Antigonish," by Hughes Mearns. For many years I thought it was by A.A. Milne, confusing it with
a clever poem he wrote about his favorite stair for sitting.
The most famous stanza of the creepy Mearns poem reads:
Yesterday, upon the stair,
I met a man who wasn’t there
He wasn’t there again today
I wish, I wish he’d go away...
It reminds me of a tale my mother once told me: about how, in her childhood home, she heard something bumping down the attic stairs and then crashing into the door. When she opened the door, there was nothing there. She later learned that a little boy, as a child, had perished on those steep attic stairs, falling down them and breaking his neck.
Turns out Mearns had written the poem about a ghost that haunted a stairwell in Antigonish, Nova Scotia. Even though I didn't know this, I always found this poem eerie. Why is it that that the absence of something is often scarier than its presence? Is it because, in the absence of anything to view, the most horrible fantasies creep into the imagination? Is it because we are ancient hunters who are more intimidated by not being able to see the creature who might turn from hunted into hunter and pounce?

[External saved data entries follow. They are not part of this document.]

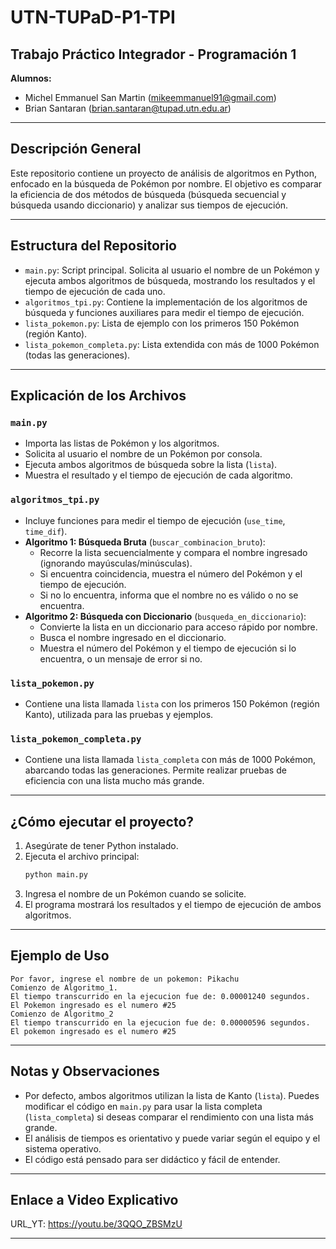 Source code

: # UTN-TUPaD-P1-TPI

## Trabajo Práctico Integrador - Programación 1

**Alumnos:**
- Michel Emmanuel San Martin (mikeemmanuel91@gmail.com)
- Brian Santaran (brian.santaran@tupad.utn.edu.ar)

---

## Descripción General

Este repositorio contiene un proyecto de análisis de algoritmos en Python, enfocado en la búsqueda de Pokémon por nombre. El objetivo es comparar la eficiencia de dos métodos de búsqueda (búsqueda secuencial y búsqueda usando diccionario) y analizar sus tiempos de ejecución.

---

## Estructura del Repositorio

- `main.py`: Script principal. Solicita al usuario el nombre de un Pokémon y ejecuta ambos algoritmos de búsqueda, mostrando los resultados y el tiempo de ejecución de cada uno.
- `algoritmos_tpi.py`: Contiene la implementación de los algoritmos de búsqueda y funciones auxiliares para medir el tiempo de ejecución.
- `lista_pokemon.py`: Lista de ejemplo con los primeros 150 Pokémon (región Kanto).
- `lista_pokemon_completa.py`: Lista extendida con más de 1000 Pokémon (todas las generaciones).

---

## Explicación de los Archivos

### `main.py`
- Importa las listas de Pokémon y los algoritmos.
- Solicita al usuario el nombre de un Pokémon por consola.
- Ejecuta ambos algoritmos de búsqueda sobre la lista (`lista`).
- Muestra el resultado y el tiempo de ejecución de cada algoritmo.

### `algoritmos_tpi.py`
- Incluye funciones para medir el tiempo de ejecución (`use_time`, `time_dif`).
- **Algoritmo 1: Búsqueda Bruta** (`buscar_combinacion_bruto`):
  - Recorre la lista secuencialmente y compara el nombre ingresado (ignorando mayúsculas/minúsculas).
  - Si encuentra coincidencia, muestra el número del Pokémon y el tiempo de ejecución.
  - Si no lo encuentra, informa que el nombre no es válido o no se encuentra.
- **Algoritmo 2: Búsqueda con Diccionario** (`busqueda_en_diccionario`):
  - Convierte la lista en un diccionario para acceso rápido por nombre.
  - Busca el nombre ingresado en el diccionario.
  - Muestra el número del Pokémon y el tiempo de ejecución si lo encuentra, o un mensaje de error si no.

### `lista_pokemon.py`
- Contiene una lista llamada `lista` con los primeros 150 Pokémon (región Kanto), utilizada para las pruebas y ejemplos.

### `lista_pokemon_completa.py`
- Contiene una lista llamada `lista_completa` con más de 1000 Pokémon, abarcando todas las generaciones. Permite realizar pruebas de eficiencia con una lista mucho más grande.

---

## ¿Cómo ejecutar el proyecto?

1. Asegúrate de tener Python instalado.
2. Ejecuta el archivo principal:
   ```sh
   python main.py
   ```
3. Ingresa el nombre de un Pokémon cuando se solicite.
4. El programa mostrará los resultados y el tiempo de ejecución de ambos algoritmos.

---

## Ejemplo de Uso

```
Por favor, ingrese el nombre de un pokemon: Pikachu
Comienzo de Algoritmo_1.
El tiempo transcurrido en la ejecucion fue de: 0.00001240 segundos.
El Pokemon ingresado es el numero #25
Comienzo de Algoritmo_2
El tiempo transcurrido en la ejecucion fue de: 0.00000596 segundos.
El pokemon ingresado es el numero #25
```

---

## Notas y Observaciones

- Por defecto, ambos algoritmos utilizan la lista de Kanto (`lista`). Puedes modificar el código en `main.py` para usar la lista completa (`lista_completa`) si deseas comparar el rendimiento con una lista más grande.
- El análisis de tiempos es orientativo y puede variar según el equipo y el sistema operativo.
- El código está pensado para ser didáctico y fácil de entender.

---

## Enlace a Video Explicativo

URL_YT: https://youtu.be/3QQO_ZBSMzU

---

Haven't you ever felt your skin crawl, alone in the house? Or fancied, like me, that you once heard someone in an upstairs hallway call your name? Do objects get misplaced or damaged, and you have no memory of it? Haven't you felt eyes on you when no one was there?
What if the non-entity, the man who wasn't there, got a chance to speak his piece? I imagine it might sound like this:
I am the man who wasn't there.
I wasn't sitting on the stair.
I wasn't the naughty devil who
filled your shoes with Elmer's glue.
I didn't overturn your mush;
didn't sneeze on your toothbrush.
I may be bad, but I am not
the one who sprayed your scarf with snot.
I did not break your favorite truck
nor cover Dolly's face with muck.
I did not tangle all your strings
or do a hundred other things
the household may accuse me of,
done below stairs or above.
When you're asleep I do not creep
into your room to steal a peep.
I do not stalk you through the park
or tap your shoulder in the dark.
Despite your nightly bedtime dread,
I do not hide beneath your bed.
I do not lurk behind your seat
or look for ways to grab your feet.
No matter all your icy fear,
I'm not to blame; I am not here.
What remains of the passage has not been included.